> AIM OF THE TASK
Only the lines from the top of the following listing through the line with "- 📦 Comprehensive testing suite" belong in your answer, exactly as written.

----- DATASET EXTRACT -----

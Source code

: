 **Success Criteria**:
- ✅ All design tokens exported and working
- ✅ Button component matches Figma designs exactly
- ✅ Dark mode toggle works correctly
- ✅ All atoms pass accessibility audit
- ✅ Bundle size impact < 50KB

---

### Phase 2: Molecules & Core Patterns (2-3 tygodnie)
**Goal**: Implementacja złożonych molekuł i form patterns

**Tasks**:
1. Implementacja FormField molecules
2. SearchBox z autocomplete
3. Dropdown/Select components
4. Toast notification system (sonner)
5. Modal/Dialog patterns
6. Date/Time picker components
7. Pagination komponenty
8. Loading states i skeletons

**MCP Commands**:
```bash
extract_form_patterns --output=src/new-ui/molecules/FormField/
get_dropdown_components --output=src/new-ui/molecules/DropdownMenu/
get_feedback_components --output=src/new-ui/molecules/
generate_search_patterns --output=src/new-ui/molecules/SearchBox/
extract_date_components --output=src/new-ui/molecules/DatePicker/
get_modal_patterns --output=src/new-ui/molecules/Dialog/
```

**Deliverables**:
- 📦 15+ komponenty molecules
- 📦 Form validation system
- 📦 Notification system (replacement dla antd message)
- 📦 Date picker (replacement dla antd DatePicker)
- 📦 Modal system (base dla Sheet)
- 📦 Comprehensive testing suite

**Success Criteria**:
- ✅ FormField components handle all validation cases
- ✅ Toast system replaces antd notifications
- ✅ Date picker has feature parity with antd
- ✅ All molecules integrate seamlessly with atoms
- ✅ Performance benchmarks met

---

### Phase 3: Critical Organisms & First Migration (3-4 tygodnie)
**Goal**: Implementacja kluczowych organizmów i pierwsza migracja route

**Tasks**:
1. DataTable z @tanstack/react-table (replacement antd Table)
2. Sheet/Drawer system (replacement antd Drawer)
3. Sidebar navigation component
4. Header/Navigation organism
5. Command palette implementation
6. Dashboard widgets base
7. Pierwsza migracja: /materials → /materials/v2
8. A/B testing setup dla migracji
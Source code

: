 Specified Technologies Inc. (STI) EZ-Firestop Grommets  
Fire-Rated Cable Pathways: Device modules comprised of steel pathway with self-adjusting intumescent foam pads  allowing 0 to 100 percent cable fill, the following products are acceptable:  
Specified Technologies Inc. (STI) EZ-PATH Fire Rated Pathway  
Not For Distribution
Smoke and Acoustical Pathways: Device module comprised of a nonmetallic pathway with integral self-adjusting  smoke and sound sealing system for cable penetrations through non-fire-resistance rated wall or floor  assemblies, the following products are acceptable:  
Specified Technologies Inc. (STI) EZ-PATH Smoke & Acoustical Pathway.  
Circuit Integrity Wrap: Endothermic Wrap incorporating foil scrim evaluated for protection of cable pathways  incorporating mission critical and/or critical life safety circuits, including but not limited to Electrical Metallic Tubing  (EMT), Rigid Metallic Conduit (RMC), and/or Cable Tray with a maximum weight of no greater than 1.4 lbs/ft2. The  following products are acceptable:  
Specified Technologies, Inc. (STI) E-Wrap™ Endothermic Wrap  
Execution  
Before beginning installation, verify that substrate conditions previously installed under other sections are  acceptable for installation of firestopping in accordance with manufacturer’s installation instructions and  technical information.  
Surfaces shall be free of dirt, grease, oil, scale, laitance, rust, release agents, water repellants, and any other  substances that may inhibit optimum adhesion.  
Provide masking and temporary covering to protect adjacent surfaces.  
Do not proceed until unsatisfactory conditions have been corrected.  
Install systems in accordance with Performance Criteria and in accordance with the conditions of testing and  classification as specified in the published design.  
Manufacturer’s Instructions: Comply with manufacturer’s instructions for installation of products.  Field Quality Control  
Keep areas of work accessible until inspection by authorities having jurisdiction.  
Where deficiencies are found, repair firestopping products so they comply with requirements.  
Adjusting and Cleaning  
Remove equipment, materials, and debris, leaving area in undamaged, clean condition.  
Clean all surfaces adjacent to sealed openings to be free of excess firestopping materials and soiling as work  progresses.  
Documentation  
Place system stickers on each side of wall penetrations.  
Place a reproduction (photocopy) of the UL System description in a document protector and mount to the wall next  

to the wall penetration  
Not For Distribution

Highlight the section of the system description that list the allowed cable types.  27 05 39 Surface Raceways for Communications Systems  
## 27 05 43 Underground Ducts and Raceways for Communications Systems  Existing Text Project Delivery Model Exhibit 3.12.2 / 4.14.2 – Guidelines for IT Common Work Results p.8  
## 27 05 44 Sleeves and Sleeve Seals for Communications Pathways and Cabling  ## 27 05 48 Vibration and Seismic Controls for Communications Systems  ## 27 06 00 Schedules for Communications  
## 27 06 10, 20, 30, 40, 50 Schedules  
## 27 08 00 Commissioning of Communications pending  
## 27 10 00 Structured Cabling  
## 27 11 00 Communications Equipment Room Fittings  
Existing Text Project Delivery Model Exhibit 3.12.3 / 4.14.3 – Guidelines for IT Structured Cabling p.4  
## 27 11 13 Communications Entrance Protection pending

-----

> YOUR SOLUTION
Source code

: **Success Criteria**:
- ✅ All design tokens exported and working
- ✅ Button component matches Figma designs exactly
- ✅ Dark mode toggle works correctly
- ✅ All atoms pass accessibility audit
- ✅ Bundle size impact < 50KB

---

### Phase 2: Molecules & Core Patterns (2-3 tygodnie)
**Goal**: Implementacja złożonych molekuł i form patterns

**Tasks**:
1. Implementacja FormField molecules
2. SearchBox z autocomplete
3. Dropdown/Select components
4. Toast notification system (sonner)
5. Modal/Dialog patterns
6. Date/Time picker components
7. Pagination komponenty
8. Loading states i skeletons

**MCP Commands**:
```bash
extract_form_patterns --output=src/new-ui/molecules/FormField/
get_dropdown_components --output=src/new-ui/molecules/DropdownMenu/
get_feedback_components --output=src/new-ui/molecules/
generate_search_patterns --output=src/new-ui/molecules/SearchBox/
extract_date_components --output=src/new-ui/molecules/DatePicker/
get_modal_patterns --output=src/new-ui/molecules/Dialog/
```

**Deliverables**:
- 📦 15+ komponenty molecules
- 📦 Form validation system
- 📦 Notification system (replacement dla antd message)
- 📦 Date picker (replacement dla antd DatePicker)
- 📦 Modal system (base dla Sheet)
- 📦 Comprehensive testing suite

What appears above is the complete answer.